On the other hand, putting PHP session information into memcached apparantly works very well. I'm just about to try that.
Assume equal reads and writes.
Ouch. That makes replication much less attractive.
Instances can't be partitioned, since they are shared by all users. Instances could be wholly on separate partitions, however.
I think I need to be careful with my terminology. LJ horizontally partitioned their user database because they never joined one user's data with another user's data. Then they have a cluster database which is used to indicate which cluster a particular user's data is.
Is your data structure like that? The support system I work with could probably do that because individual tickets stand alone.
Thanks for the input. I'm actually more interested in sparking discussion, and I thought this was a good example to use since it's different than things like forum software and the like.
Indeed. And I really welcome the opportunity.

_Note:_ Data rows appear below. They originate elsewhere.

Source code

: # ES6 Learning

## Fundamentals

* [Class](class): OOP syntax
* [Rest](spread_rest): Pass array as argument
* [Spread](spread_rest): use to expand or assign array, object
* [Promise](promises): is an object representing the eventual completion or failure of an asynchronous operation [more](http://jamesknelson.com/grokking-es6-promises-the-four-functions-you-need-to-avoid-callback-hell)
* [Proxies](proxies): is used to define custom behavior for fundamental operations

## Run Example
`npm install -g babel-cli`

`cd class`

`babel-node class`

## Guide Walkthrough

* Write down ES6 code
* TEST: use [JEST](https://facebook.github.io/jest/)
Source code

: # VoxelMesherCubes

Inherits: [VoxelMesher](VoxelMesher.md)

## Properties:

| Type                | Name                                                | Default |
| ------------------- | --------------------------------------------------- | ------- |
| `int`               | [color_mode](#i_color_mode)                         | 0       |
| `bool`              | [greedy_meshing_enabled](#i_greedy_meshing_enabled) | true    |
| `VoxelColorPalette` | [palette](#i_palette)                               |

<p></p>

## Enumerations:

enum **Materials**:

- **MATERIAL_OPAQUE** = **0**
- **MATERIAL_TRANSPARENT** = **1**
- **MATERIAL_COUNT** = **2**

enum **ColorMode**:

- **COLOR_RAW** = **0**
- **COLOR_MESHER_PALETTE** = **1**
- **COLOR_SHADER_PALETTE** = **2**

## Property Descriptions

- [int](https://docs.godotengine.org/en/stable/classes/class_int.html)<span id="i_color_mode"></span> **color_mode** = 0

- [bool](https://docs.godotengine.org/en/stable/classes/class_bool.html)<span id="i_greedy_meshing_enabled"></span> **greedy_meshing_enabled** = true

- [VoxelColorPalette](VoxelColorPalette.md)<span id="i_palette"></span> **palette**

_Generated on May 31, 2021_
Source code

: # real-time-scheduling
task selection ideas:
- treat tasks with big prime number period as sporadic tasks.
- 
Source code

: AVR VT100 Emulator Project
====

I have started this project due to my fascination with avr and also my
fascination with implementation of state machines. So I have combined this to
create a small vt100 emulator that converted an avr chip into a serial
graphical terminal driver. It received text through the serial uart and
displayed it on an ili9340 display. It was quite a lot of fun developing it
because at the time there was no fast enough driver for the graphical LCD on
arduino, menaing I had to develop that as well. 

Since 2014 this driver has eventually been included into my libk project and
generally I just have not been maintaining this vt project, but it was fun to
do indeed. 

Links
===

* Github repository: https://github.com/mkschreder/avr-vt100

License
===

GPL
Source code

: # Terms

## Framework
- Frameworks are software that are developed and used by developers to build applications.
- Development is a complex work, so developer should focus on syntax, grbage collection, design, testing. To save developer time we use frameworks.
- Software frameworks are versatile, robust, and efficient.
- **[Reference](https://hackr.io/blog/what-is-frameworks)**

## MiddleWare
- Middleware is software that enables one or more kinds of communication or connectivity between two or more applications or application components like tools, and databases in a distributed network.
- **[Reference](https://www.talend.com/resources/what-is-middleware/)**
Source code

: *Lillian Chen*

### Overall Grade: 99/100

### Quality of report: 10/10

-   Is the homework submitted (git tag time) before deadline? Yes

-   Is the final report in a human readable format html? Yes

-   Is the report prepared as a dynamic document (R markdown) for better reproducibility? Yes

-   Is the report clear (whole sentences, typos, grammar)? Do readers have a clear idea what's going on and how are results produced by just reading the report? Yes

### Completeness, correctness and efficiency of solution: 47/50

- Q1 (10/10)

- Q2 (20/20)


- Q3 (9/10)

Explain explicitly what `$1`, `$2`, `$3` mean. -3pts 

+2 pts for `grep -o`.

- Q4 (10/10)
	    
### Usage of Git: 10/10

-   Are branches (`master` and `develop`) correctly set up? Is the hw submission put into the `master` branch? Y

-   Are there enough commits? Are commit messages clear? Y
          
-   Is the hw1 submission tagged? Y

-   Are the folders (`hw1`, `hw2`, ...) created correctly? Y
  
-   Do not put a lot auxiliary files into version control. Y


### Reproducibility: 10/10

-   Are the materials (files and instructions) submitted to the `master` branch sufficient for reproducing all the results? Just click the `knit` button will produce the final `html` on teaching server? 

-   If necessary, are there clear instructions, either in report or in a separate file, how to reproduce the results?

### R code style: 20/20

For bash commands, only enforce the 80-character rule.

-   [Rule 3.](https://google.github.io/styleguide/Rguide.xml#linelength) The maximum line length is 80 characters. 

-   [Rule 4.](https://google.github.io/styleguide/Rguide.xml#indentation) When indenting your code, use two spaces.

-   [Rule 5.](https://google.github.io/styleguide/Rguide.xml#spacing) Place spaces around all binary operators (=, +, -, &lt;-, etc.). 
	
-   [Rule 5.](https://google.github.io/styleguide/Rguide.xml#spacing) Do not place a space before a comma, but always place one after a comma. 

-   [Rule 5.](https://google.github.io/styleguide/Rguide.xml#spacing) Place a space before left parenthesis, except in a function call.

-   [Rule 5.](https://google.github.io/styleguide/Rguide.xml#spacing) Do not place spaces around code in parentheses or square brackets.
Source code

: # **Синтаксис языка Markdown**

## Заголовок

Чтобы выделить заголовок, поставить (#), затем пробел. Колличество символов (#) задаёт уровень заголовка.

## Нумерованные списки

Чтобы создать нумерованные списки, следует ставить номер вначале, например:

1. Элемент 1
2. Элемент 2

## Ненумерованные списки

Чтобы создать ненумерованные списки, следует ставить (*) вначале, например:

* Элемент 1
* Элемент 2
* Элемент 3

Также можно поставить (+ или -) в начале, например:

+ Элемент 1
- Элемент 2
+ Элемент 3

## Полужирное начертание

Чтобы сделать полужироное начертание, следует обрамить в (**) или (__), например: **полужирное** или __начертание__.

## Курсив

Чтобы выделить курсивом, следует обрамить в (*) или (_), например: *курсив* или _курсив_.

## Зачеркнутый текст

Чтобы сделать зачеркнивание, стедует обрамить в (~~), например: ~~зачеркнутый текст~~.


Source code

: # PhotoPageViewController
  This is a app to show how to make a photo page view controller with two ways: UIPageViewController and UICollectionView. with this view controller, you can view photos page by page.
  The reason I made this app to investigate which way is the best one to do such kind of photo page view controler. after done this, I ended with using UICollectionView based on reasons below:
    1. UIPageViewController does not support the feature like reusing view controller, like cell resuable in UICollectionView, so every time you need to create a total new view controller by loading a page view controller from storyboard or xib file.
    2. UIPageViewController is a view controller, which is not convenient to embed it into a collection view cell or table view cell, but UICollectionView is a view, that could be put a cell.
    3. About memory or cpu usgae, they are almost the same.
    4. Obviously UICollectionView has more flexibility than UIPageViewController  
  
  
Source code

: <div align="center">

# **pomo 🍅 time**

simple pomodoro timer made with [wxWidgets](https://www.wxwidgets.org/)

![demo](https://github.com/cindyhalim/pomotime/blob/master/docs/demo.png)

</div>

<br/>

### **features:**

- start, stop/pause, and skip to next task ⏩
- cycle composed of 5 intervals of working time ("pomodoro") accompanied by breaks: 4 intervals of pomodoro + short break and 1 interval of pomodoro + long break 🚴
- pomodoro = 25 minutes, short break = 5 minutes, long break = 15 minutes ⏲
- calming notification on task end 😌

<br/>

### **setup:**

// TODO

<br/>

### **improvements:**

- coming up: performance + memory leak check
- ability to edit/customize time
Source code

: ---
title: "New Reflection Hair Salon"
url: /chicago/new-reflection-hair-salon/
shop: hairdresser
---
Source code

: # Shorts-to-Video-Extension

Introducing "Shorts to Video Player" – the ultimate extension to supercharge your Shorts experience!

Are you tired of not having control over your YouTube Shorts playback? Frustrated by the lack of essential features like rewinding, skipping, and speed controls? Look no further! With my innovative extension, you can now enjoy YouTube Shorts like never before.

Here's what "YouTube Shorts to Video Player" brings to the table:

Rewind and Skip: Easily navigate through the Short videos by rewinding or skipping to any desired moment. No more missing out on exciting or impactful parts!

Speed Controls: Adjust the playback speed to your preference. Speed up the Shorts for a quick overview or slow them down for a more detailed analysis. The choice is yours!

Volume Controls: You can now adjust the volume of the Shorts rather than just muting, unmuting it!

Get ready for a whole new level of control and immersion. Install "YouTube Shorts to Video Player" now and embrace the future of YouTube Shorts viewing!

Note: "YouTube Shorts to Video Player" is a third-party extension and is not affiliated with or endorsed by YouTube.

I personally have been wrestling with the concepts of a scalability/database-abstraction layer and what that means in practice. I posted about it elsewhere, but my main concern with the direction I'm heading is that it seems to be taking SQL away from the application layer which my developers aren't showing any signs that they want to understand. Yet I can see benefits from this because I could put different objects in different databases or even not in a database and the application code doesn't need to know or care.
Wade.
Postscript: I have an opportunity to help optimize a quite different application that is thrashing its database. The owner of the instance has a replication setup but no knowledge how to make the app talk to the slave for reads :-/. Unfortunately, the database handler is the ADODB one from PEAR. In other words, the *whole thing* assumes there is one database and only one database. Knobs. This is (one reason) why I don't like the PHP database library addons. And modifying it will be a non-trivial task. *sigh*
Unfortunately, the one I've written here that *does* know how to use multiple databases intelligently is technically owned by my employer...